Let B(1), B(2), · · · , B(n) be some ordering of the data A(1), A(2), · · · , A(n). Suppose we partition this block into k sub-blocks, each of length n/k, and use k compressors to compress (in parallel) each such sub-block, with the condition that each compressor may find matching phrases in any of the k sub-blocks, subject to constraints on decodability. As described in [15], the compressed data can be decoded if and only if there are no cycles in the character dependency graph. One way to ensure this is to have a partial order B(i) < B(j) if 1 + [(i – 1)mod(n/k)] < 1 + [(j – 1)mod(n/k)], and to require that if B(j) depends on B(i), then B(i) < B(j) in the partial order. Figure 3 illustrates the algorithm for k = 2. Here, phrase X1 is matched with a phrase from the other block. Phrase X2 is matched within the same block.

Figure 3

Figure 4 provides an example configuration of a parallel hardware implementation for the case of a 1KB block split into four 256-byte sections, with four-way parallel CAM-based compression. As shown in the figure, four uncompressed data input streams are routed to separate sections in four replicated CAM-based compressors. Thus, at any point in time, each of the four compressors “sees” not only the previously input data from the stream it is compressing, but the previously input data from the other three streams as well. An alternative hardware design involves using a common memory array for the four CAMs shown (however, four separate comparator arrays are required).

Figure 4

A parameter of interest is the size of the unit of compression. With too small a size, compressibility will suffer. Conversely, too large a size will produce excess decompression latencies and hardware complexity. In [15] tradeoffs between compressibility and sizes of the unit of compression were also investigated; typically there is a knee in the curve at about 512 bytes (an example is shown in Figure 5). A unit of 1 KB was chosen as a good compromise.

Figure 5

3. Memory organization

A key difference in memory organization between MXT-like compressed-memory systems and traditional architectures is that there is an additional level of address translation: After virtual-to-real address translation, real addresses are “translated” to physical addresses (in hardware) by means of a CTT (compression translation table). With a 1KB unit of compression, each CTT entry contains either 1) the compressed data itself (for highly compressible data—for example, a 1KB segment consisting of all zeros); 2) pointers to one or more blocks containing the compressed data; or 3) pointers to a number of blocks containing the data in uncompressed format. (A small area of memory, an “uncompressed region,” may also be provided in which there is no real-to-physical address translation or compression. That is, real addresses are used directly as physical addresses bypassing the CTT; in MXT such an option is provided at system initialization.)
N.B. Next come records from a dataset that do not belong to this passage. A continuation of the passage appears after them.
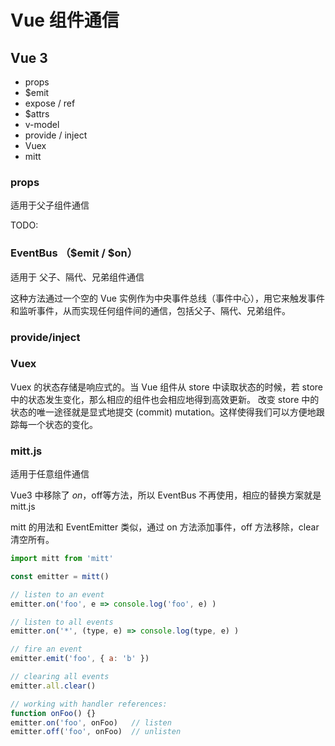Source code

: # Vue 组件通信
## Vue 3
- props
- $emit
- expose / ref
- $attrs
- v-model
- provide / inject
- Vuex
- mitt

### props
适用于父子组件通信

TODO:

### EventBus （$emit / $on） 
适用于 父子、隔代、兄弟组件通信

这种方法通过一个空的 Vue 实例作为中央事件总线（事件中心），用它来触发事件和监听事件，从而实现任何组件间的通信，包括父子、隔代、兄弟组件。

### provide/inject


### Vuex
Vuex 的状态存储是响应式的。当 Vue 组件从 store 中读取状态的时候，若 store 中的状态发生变化，那么相应的组件也会相应地得到高效更新。
改变 store 中的状态的唯一途径就是显式地提交 (commit) mutation。这样使得我们可以方便地跟踪每一个状态的变化。

### mitt.js 
适用于任意组件通信

Vue3 中移除了 $on，$off等方法，所以 EventBus 不再使用，相应的替换方案就是 mitt.js

mitt 的用法和 EventEmitter 类似，通过 on 方法添加事件，off 方法移除，clear 清空所有。
```js
import mitt from 'mitt'

const emitter = mitt()

// listen to an event
emitter.on('foo', e => console.log('foo', e) )

// listen to all events
emitter.on('*', (type, e) => console.log(type, e) )

// fire an event
emitter.emit('foo', { a: 'b' })

// clearing all events
emitter.all.clear()

// working with handler references:
function onFoo() {}
emitter.on('foo', onFoo)   // listen
emitter.off('foo', onFoo)  // unlisten
```
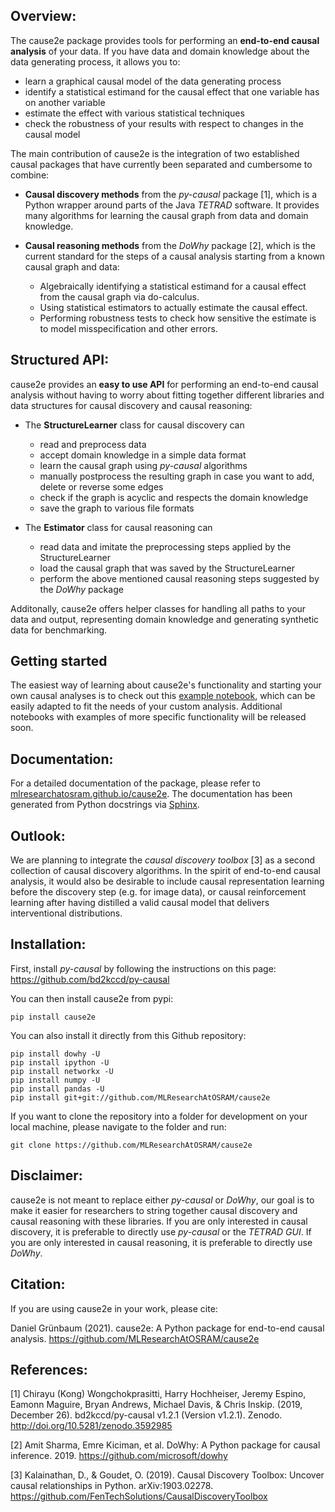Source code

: ## Overview:
The cause2e package provides tools for performing an **end-to-end causal analysis** of your data. If you have data and domain knowledge about the data generating process, it allows you to:
- learn a graphical causal model of the data generating process
- identify a statistical estimand for the causal effect that one variable has on another variable
- estimate the effect with various statistical techniques
- check the robustness of your results with respect to changes in the causal model

The main contribution of cause2e is the integration of two established causal packages that have currently been separated and cumbersome to combine:
- **Causal discovery methods** from the *py-causal* package [1], which is a Python wrapper around parts of the Java *TETRAD* software. It provides many algorithms for learning the causal graph from data and domain knowledge.

- **Causal reasoning methods** from the *DoWhy* package [2], which is the current standard for the steps of a causal analysis starting from a known causal graph and data:
    - Algebraically identifying a statistical estimand for a causal effect from the causal graph via do-calculus.
    - Using statistical estimators to actually estimate the causal effect.
    - Performing robustness tests to check how sensitive the estimate is to model misspecification and other errors.


## Structured API:
cause2e provides an **easy to use API** for performing an end-to-end causal analysis without having to worry about fitting together different libraries and data structures for causal discovery and causal reasoning:
- The **StructureLearner** class for causal discovery can
    - read and preprocess data
    - accept domain knowledge in a simple data format
    - learn the causal graph using *py-causal* algorithms
    - manually postprocess the resulting graph in case you want to add, delete or reverse some edges
    - check if the graph is acyclic and respects the domain knowledge
    - save the graph to various file formats

- The **Estimator** class for causal reasoning can
    - read data and imitate the preprocessing steps applied by the StructureLearner
    - load the causal graph that was saved by the StructureLearner
    - perform the above mentioned causal reasoning steps suggested by the *DoWhy* package

Additonally, cause2e offers helper classes for handling all paths to your data and output, representing domain knowledge and generating synthetic data for benchmarking.

## Getting started
The easiest way of learning about cause2e's functionality and starting your own causal analyses is to check out this [example notebook](https://github.com/MLResearchAtOSRAM/cause2e/examples/end_to_end_causal_analysis.ipynb), which can be easily adapted to fit the needs of your custom analysis. Additional notebooks with examples of more specific functionality will be released soon.

## Documentation:
For a detailed documentation of the package, please refer to [mlresearchatosram.github.io/cause2e](https://mlresearchatosram.github.io/cause2e).
The documentation has been generated from Python docstrings via [Sphinx](https://www.sphinx-doc.org/en/master/).

## Outlook:
We are planning to integrate the *causal discovery toolbox* [3] as a second collection of causal discovery algorithms. In the spirit of end-to-end causal analysis, it would also be desirable to include causal representation learning before the discovery step (e.g. for image data), or causal reinforcement learning after having distilled a valid causal model that delivers interventional distributions.

## Installation:
First, install *py-causal* by following the instructions on this page: https://github.com/bd2kccd/py-causal

You can then install cause2e from pypi:
```
pip install cause2e
```
You can also install it directly from this Github repository:
```
pip install dowhy -U
pip install ipython -U
pip install networkx -U
pip install numpy -U
pip install pandas -U
pip install git+git://github.com/MLResearchAtOSRAM/cause2e
```

If you want to clone the repository into a folder for development on your local machine, please navigate to the folder and run:
```
git clone https://github.com/MLResearchAtOSRAM/cause2e
```

## Disclaimer:
cause2e is not meant to replace either *py-causal* or *DoWhy*, our goal is to make it easier for researchers to string together causal discovery and causal reasoning with these libraries. If you are only interested in causal discovery, it is preferable to directly use *py-causal* or the *TETRAD GUI*. If you are only interested in causal reasoning, it is preferable to directly use *DoWhy*.

## Citation:
If you are using cause2e in your work, please cite:

Daniel Grünbaum (2021). cause2e: A Python package for end-to-end causal analysis. https://github.com/MLResearchAtOSRAM/cause2e

## References:

[1] Chirayu (Kong) Wongchokprasitti, Harry Hochheiser, Jeremy Espino, Eamonn Maguire, Bryan Andrews, Michael Davis, & Chris Inskip. (2019, December 26). bd2kccd/py-causal v1.2.1 (Version v1.2.1). Zenodo. http://doi.org/10.5281/zenodo.3592985

[2] Amit Sharma, Emre Kiciman, et al. DoWhy: A Python package for causal inference. 2019. https://github.com/microsoft/dowhy

[3] Kalainathan, D., & Goudet, O. (2019). Causal Discovery Toolbox: Uncover causal relationships in Python. arXiv:1903.02278. https://github.com/FenTechSolutions/CausalDiscoveryToolbox


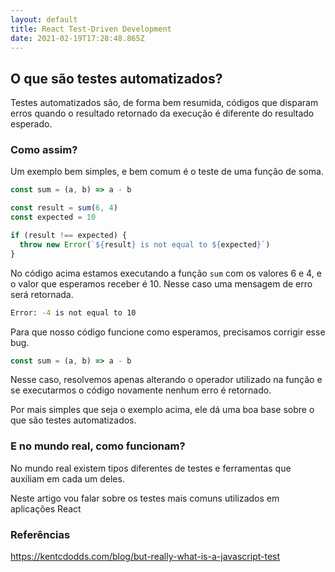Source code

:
 ```yaml
---
layout: default
title: React Test-Driven Development
date: 2021-02-19T17:28:48.865Z
---
```

## O que são testes automatizados?
Testes automatizados são, de forma bem resumida, códigos que disparam erros quando o resultado retornado da execução é diferente do resultado esperado.

### Como assim?

Um exemplo bem simples, e bem comum é o teste de uma função de soma.

```javascript
const sum = (a, b) => a - b

const result = sum(6, 4)
const expected = 10

if (result !== expected) {
  throw new Error(`${result} is not equal to ${expected}`)
}
```

No código acima estamos executando a função `sum` com os valores 6 e 4, e o valor que esperamos receber é 10. Nesse caso uma mensagem de erro será retornada.

```bash
Error: -4 is not equal to 10
```

Para que nosso código funcione como esperamos, precisamos corrigir esse bug.

```javascript
const sum = (a, b) => a - b
```

Nesse caso, resolvemos apenas alterando o operador utilizado na função e se executarmos o código novamente nenhum erro é retornado.

Por mais simples que seja o exemplo acima, ele dá uma boa base sobre o que são testes automatizados.

### E no mundo real, como funcionam?

No mundo real existem tipos diferentes de testes e ferramentas que auxiliam em cada um deles.

Neste artigo vou falar sobre os testes mais comuns utilizados em aplicações React

### Referências

<https://kentcdodds.com/blog/but-really-what-is-a-javascript-test>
As an example, with an L3 cache-line size of 1 KB (the unit of compression), and a block size of 256 bytes (as in MXT), after a virtual address is translated, the result is used not only as an associated real-memory address, but also as a pointer or an index to an entry in the CTT. Each CTT entry contains flags, fragment-combining information, and pointers for up to four blocks. At most four blocks are required, since if a given line does not compress, it is stored in an uncompressed format, as indicated by a flag in the directory entry. On an L3 cache miss, the memory controller and decompression hardware find the blocks allocated to store the compressed line and dynamically decompress the line to handle the miss. Similarly, when a new or modified line is stored, the blocks currently allocated to the line (if any) are made free, the line is compressed, and then it is stored by allocating the required number of blocks. The last block allocated to a line, called a fragment, may be combined and stored in the same block with another fragment from a predetermined set of lines associated with the given line, where this set is called a cohort. Since this is done by hardware, under normal operation the fact that main memory is compressed is transparent to the OS. An exception is that because of variations in compressibility, the OS must adapt to changes in the amount of physical memory actually available at any given time (as described in Section 4).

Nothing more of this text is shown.